Other questions/comments:

The effect of each hyperparameter is studied independently. Nothing is said about how they affect each other. Does the choice of one hyperparameter (number of MC samples, batch size, LDM stop condition and σ interval) affect each other?
Which metric/score is used to quantify performance in section 4.2? Accuracy is mentioned in the appendix, but it is not entirely clear to me.
x should be present in the input in algorithm 1, right?
Perhaps, Assumption 3 is over-complicated: $\sup_{\epsilon\in(0,1)} \lim_N α(N, \epsilon)= 0$ amounts to saying that $\lim_N α(N, \epsilon)$ exists and is 0 when $\epsilon\in (0, 1)$ .
I think $f$ in Theorem 1 should be $\alpha$ ?

2023-11-20

The effect of each hyperparameter is studied independently. Nothing is said about how they affect each other. Does the choice of one hyperparameter (number of MC samples, batch size, LDM stop condition and σ interval) affect each other?

Thank you for asking this question. The number of MC samples, $M$ , affects runtime and the estimation quality of the LDM, but it has little effect on other hyperparameters or performance, i.e., $M$ is independent of other hyperparameters. Batch size is also irrelevant as it is given by the task rather than being tuned individually in the algorithm by the learner.

The stop condition, $s$ , and the $\sigma$ interval can indirectly affect each other. If the $\sigma$ interval is narrow, the estimation quality of LDM would be high with smaller $s$ , although the number of intervals to be considered would also have to increase. If the $\sigma$ interval is wide, then to retain the estimation quality, $s$ also needs to be increased, but the number of intervals wouldn’t be as high as before. In our setting, we set the $\sigma$ interval sufficiently narrow for using a small $s$ to reduce runtime, which we have verified empirically to be the case when we grid-searched for the correct hyperparameters.

Which metric/score is used to quantify performance in section 4.2? Accuracy is mentioned in the appendix, but it is not entirely clear to me.

In Section 4.3 (Main Experiments), we use two performance metrics. We use test accuracy (%) for Table 1 and AUC for the Dolan-More curve (Fig. 3).
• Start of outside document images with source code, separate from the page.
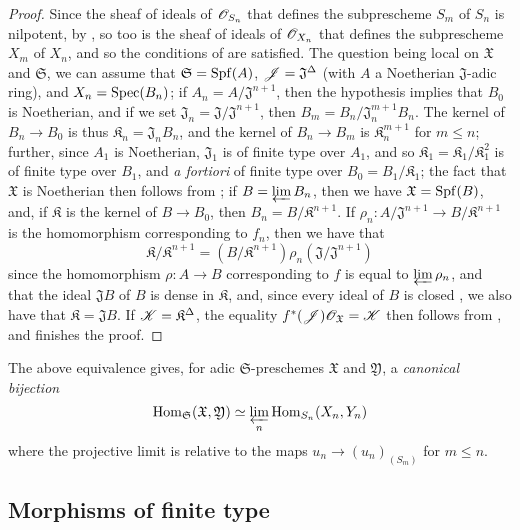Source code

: \begin{proof}
\label{proof-1.10.12.3.1}
Since the sheaf of ideals of $\mathscr{O}_{S_n}$ that defines the subprescheme $S_m$ of $S_n$ is nilpotent, by , so too is the sheaf of ideals of $\mathscr{O}_{X_n}$ that defines the subprescheme $X_m$ of $X_n$, and so the conditions of  are satisfied.
The question being local on $\mathfrak{X}$ and $\mathfrak{S}$, we can assume that $\mathfrak{S}=\operatorname{Spf}(A)$, $\mathscr{J}=\mathfrak{J}^\Delta$ (with $A$ a Noetherian $\mathfrak{J}$-adic ring), and $X_n=\operatorname{Spec}(B_n)$;
if $A_n=A/\mathfrak{J}^{n+1}$, then the hypothesis implies that $B_0$ is Noetherian, and if we set $\mathfrak{J}_n=\mathfrak{J}/\mathfrak{J}^{n+1}$, then $B_m=B_n/\mathfrak{J}_n^{m+1}B_n$.
The kernel of $B_n\to B_0$ is thus $\mathfrak{K}_n=\mathfrak{J}_nB_n$, and the kernel of $B_n\to B_m$ is $\mathfrak{K}_n^{m+1}$ for $m\leq n$;
further, since $A_1$ is Noetherian, $\mathfrak{J}_1$ is of finite type over $A_1$, and so $\mathfrak{K}_1=\mathfrak{K}_1/\mathfrak{K}_1^2$ is of finite type over $B_1$, and \emph{a fortiori} of finite type over $B_0=B_1/\mathfrak{K}_1$;
the fact that $\mathfrak{X}$ is Noetherian then follows from ;
if $B=\varprojlim B_n$, then we have $\mathfrak{X}=\operatorname{Spf}(B)$, and, if $\mathfrak{K}$ is the kernel of $B\to B_0$, then $B_n=B/\mathfrak{K}^{n+1}$.
If $\rho_n:A/\mathfrak{J}^{n+1}\to B/\mathfrak{K}^{n+1}$ is the homomorphism corresponding to $f_n$, then we have that
\[
    \mathfrak{K}/\mathfrak{K}^{n+1} = (B/\mathfrak{K}^{n+1})\rho_n(\mathfrak{J}/\mathfrak{J}^{n+1})
\]
since the homomorphism $\rho:A\to B$ corresponding to $f$ is equal to $\varprojlim\rho_n$, and that the ideal $\mathfrak{J}B$ of $B$ is dense in $\mathfrak{K}$, and, since every ideal of $B$ is closed , we also have that $\mathfrak{K}=\mathfrak{J}B$.
If $\mathscr{K}=\mathfrak{K}^\Delta$, the equality $f^*(\mathscr{J})\mathscr{O}_\mathfrak{X}=\mathscr{K}$ then follows from , and finishes the proof.
\end{proof}

\begin{env}[10.12.3.2]
\label{1.10.12.3.2}
The above equivalence gives, for adic $\mathfrak{S}$-preschemes $\mathfrak{X}$ and $\mathfrak{Y}$, a \emph{canonical bijection}
\[
  \operatorname{Hom}_\mathfrak{S}(\mathfrak{X},\mathfrak{Y})\simeq\varprojlim_n\operatorname{Hom}_{S_n}(X_n,Y_n)
\]
where the projective limit is relative to the maps $u_n\to(u_n)_{(S_m)}$ for $m\leq n$.
\end{env}

\subsection{Morphisms of finite type}
\label{subsection:1.10.13}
We have included the exact expressions for the metrics for Fig. 3 in Appendix E. We have clarified this further in our revised manuscript.

x should be present in the input in algorithm 1, right?

Thank you for pointing this out. Yes, it should be part of the input. We have fixed this in our revised manuscript.

Perhaps, Assumption 3 is over-complicated: $\sup_{\epsilon \in (0, 1)} \lim_{N} \alpha(N, \epsilon) = 0$ amounts to saying that $\lim_{N} \alpha(N, \epsilon)$ exists and is 0 when $\epsilon \in (0, 1)$ .

That is true. We wanted to state that $\lim_N \alpha(N, \varepsilon) = 0$ for any $\epsilon \in (0, 1)$ in a compact way. But we are happy to rephrase the assumption to be in a simpler term, as the reviewer has suggested.

I think $f$ in Theorem 1 should be $\alpha$ ?

Indeed, $f$ should be $\alpha$ . Thank you for pointing out this typo. We have fixed it.

2023-11-20

We would like to thank the reviewer for providing several insightful and constructive comments and pointing out several typos we have missed. Let us clarify the points raised in the review:

I think there exists an important gap between the theoretical description of LDM (its definition in Section 2.1 and its estimator in Section 2.2) and how it is empirically evaluated (Section 2.3). In Section 2.3, the "motivation" paragraph includes several sentences to justify the procedure that the authors are going to follow to empirically evaluate LDM, but these sentences are just somewhat "generic"/"loose", and there is no guarantee that hypothesis in Section 2.2 are satisfied. Taking this into account, I wonder whether Section 2.2 is a core component of the contribution, or could be moved to the appendix, leaving room in the main text for other information that may be more central to the contribution (e.g. a more detailed description of the experiments or further empirical evaluations, which are currently in the appendix).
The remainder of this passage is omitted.